# Information shown
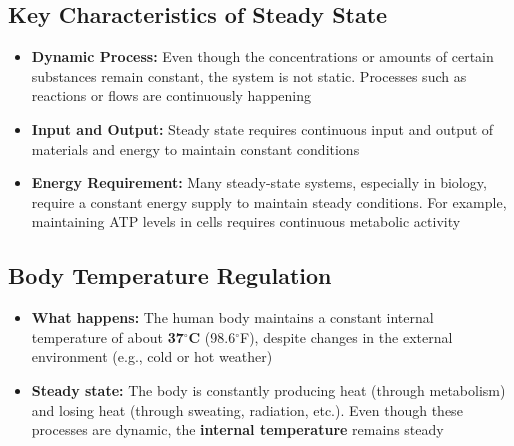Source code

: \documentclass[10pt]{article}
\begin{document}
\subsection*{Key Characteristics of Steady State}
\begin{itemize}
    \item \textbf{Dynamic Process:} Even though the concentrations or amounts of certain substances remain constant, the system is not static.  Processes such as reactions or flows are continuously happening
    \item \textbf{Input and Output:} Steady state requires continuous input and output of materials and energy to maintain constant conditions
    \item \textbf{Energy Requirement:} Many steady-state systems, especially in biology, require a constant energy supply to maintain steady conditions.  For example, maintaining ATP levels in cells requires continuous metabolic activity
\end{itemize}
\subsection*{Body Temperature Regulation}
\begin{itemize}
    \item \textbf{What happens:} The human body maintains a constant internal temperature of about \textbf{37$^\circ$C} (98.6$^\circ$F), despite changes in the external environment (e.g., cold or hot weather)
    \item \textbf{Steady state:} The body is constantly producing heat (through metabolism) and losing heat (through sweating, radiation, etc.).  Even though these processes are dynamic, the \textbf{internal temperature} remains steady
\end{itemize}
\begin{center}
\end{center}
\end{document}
==
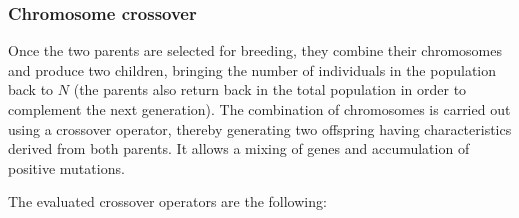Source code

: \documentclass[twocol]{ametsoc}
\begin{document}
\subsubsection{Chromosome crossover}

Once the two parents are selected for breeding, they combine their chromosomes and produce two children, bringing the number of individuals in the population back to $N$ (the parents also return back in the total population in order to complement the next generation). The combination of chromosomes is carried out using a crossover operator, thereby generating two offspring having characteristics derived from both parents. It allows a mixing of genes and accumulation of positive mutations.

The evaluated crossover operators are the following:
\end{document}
==
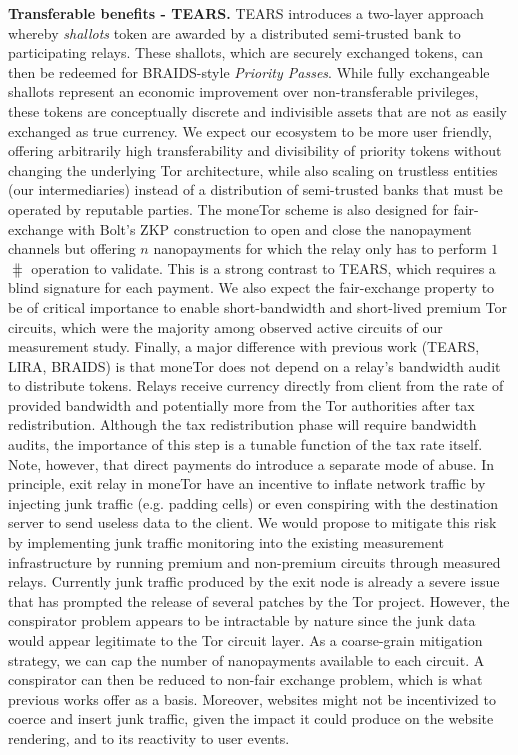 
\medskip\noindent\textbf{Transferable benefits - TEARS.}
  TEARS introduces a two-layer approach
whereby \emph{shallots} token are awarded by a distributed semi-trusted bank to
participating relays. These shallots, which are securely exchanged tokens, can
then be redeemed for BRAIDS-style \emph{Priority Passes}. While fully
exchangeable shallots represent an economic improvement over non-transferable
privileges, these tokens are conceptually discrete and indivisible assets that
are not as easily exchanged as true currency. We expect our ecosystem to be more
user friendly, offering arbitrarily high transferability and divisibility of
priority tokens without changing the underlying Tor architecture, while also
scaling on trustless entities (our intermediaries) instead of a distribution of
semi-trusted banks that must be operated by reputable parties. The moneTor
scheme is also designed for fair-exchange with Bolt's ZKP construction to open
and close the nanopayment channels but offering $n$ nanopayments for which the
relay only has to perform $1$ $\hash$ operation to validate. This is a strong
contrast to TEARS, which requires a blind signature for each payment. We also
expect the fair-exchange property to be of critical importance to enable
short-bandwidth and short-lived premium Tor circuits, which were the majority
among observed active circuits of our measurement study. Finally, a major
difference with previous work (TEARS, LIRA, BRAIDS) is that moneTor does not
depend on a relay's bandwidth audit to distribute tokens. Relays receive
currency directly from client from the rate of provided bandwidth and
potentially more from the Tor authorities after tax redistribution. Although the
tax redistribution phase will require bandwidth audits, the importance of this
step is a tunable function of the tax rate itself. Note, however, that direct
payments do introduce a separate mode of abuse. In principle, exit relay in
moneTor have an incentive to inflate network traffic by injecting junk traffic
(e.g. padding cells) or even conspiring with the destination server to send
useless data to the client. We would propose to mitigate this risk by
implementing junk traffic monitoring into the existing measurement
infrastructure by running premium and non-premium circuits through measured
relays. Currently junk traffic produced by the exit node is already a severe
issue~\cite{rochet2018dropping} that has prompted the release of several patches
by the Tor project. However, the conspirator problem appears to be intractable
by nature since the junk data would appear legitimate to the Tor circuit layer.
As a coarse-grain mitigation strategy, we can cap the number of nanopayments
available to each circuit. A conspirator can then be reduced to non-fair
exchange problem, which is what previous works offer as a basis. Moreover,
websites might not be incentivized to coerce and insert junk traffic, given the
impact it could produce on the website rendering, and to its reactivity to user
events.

# Exercise directions
For the word "tokens", count the lines of the data that contain it and report only the total.

# Response to the task
4